> **Exercise instructions**: Every line below that mentions the word "Seats" should be copied out.

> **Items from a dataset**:

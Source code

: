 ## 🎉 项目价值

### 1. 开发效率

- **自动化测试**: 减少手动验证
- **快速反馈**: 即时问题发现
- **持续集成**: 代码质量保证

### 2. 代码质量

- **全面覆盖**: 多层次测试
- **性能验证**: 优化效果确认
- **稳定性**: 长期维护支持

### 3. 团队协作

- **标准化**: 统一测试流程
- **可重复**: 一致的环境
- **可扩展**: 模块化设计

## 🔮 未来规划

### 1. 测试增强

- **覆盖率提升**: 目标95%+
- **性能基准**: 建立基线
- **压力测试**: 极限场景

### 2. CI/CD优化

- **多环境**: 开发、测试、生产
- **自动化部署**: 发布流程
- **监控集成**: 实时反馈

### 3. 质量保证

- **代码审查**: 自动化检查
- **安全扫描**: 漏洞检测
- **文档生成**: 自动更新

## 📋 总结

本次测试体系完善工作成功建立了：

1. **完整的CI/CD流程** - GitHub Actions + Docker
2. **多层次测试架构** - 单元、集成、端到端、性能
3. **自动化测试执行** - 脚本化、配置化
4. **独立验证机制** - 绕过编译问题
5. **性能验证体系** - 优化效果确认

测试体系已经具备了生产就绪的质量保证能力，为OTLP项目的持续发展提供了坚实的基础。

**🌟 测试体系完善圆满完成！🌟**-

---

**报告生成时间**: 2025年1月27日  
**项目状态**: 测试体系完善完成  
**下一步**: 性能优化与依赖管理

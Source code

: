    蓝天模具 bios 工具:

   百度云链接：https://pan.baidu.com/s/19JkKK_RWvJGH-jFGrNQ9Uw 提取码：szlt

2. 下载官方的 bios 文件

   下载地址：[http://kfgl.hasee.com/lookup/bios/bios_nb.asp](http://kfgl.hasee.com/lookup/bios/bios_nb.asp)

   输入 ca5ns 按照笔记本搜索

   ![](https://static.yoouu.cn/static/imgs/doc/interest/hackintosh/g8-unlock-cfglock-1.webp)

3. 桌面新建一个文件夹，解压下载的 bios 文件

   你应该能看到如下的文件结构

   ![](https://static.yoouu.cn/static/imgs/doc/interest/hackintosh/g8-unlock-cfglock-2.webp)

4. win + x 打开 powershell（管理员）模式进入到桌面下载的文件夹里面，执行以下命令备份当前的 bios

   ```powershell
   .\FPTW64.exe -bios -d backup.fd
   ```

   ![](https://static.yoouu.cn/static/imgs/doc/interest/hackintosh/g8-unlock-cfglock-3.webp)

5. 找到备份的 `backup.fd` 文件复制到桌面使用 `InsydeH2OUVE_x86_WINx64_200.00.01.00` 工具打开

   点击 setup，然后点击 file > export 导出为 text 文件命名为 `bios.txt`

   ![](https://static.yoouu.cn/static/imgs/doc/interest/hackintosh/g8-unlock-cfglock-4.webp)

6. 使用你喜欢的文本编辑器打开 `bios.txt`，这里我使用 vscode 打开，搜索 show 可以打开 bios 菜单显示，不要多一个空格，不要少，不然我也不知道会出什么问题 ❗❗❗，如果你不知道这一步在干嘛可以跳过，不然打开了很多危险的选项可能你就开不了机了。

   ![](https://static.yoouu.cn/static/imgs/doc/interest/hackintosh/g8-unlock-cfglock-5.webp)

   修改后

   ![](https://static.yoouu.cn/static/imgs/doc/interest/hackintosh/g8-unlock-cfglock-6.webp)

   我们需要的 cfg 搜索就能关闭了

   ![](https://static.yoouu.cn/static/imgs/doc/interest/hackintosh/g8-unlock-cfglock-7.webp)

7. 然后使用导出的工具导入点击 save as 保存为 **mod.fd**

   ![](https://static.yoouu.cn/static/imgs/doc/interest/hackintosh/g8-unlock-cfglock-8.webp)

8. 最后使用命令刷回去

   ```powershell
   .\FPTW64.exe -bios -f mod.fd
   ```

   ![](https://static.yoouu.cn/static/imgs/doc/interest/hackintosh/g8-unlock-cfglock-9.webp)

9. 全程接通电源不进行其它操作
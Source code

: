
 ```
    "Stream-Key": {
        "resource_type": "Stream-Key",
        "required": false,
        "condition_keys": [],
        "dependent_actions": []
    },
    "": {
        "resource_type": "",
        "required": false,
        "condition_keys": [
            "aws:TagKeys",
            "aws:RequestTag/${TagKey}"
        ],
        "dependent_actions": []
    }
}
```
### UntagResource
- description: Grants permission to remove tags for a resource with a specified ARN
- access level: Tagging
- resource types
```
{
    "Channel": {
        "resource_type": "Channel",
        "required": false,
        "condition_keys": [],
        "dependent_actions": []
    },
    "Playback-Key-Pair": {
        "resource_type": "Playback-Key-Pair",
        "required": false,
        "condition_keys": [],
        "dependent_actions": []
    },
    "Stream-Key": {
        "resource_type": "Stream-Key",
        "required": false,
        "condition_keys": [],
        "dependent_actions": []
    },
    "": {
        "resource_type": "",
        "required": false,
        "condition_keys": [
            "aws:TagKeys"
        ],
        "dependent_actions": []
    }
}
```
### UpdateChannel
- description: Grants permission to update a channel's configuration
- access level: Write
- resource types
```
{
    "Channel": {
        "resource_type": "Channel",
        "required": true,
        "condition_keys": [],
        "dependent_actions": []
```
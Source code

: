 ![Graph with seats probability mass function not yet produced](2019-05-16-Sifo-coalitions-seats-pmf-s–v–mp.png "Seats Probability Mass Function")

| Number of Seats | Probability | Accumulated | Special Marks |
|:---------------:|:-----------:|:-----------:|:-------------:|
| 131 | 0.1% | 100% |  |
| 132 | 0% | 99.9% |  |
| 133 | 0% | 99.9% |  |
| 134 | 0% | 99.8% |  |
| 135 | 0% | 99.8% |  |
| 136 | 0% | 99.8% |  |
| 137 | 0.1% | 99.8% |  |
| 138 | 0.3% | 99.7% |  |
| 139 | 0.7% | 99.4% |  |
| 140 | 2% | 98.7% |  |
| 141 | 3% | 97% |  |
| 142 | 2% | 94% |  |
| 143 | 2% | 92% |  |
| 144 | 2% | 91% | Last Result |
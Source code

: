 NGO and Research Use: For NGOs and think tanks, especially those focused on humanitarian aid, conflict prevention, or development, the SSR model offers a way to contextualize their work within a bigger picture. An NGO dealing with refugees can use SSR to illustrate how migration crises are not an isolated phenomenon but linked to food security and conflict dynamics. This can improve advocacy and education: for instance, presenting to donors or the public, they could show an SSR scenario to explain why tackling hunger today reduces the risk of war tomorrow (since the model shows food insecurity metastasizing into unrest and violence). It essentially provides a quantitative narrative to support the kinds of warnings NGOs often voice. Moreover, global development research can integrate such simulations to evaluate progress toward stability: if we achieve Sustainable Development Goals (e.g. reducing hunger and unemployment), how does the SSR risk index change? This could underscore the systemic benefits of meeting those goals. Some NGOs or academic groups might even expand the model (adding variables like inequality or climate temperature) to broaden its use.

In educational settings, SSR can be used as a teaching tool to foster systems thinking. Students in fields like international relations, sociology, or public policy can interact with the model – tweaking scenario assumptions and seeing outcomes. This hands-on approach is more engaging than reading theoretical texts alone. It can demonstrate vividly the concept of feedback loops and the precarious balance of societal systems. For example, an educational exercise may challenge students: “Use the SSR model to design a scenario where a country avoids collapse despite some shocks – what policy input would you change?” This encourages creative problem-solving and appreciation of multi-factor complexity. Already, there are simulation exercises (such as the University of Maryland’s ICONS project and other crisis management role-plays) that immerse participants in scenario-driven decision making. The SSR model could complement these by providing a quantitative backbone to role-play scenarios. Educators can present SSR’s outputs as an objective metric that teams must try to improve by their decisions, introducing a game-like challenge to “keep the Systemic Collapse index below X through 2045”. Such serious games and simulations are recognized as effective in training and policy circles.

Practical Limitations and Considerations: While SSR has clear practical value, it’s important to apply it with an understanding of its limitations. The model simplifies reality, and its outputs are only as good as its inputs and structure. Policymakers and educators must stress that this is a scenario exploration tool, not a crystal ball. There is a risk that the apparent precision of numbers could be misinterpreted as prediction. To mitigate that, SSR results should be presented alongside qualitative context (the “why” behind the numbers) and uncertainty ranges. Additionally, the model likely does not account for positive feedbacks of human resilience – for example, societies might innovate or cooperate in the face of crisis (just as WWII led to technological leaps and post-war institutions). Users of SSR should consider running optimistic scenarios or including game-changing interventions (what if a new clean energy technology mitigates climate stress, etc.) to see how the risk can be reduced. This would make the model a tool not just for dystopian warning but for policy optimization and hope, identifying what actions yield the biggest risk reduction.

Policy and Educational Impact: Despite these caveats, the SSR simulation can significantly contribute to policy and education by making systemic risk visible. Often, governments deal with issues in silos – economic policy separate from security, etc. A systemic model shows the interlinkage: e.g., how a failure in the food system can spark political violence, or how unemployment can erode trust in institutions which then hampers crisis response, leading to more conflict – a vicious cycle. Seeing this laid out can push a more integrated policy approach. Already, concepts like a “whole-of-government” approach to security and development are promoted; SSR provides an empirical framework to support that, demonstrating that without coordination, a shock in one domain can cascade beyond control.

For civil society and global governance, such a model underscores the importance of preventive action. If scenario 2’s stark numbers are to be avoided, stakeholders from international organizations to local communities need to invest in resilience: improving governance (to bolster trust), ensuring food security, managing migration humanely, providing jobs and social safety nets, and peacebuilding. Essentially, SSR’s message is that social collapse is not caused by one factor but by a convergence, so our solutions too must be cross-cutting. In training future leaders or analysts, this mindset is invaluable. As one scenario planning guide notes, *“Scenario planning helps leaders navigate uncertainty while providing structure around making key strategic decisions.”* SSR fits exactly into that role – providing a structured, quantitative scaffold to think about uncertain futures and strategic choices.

> **Solution to this problem**:
: ![Graph with seats probability mass function not yet produced](2019-05-16-Sifo-coalitions-seats-pmf-s–v–mp.png "Seats Probability Mass Function")
| Number of Seats | Probability | Accumulated | Special Marks |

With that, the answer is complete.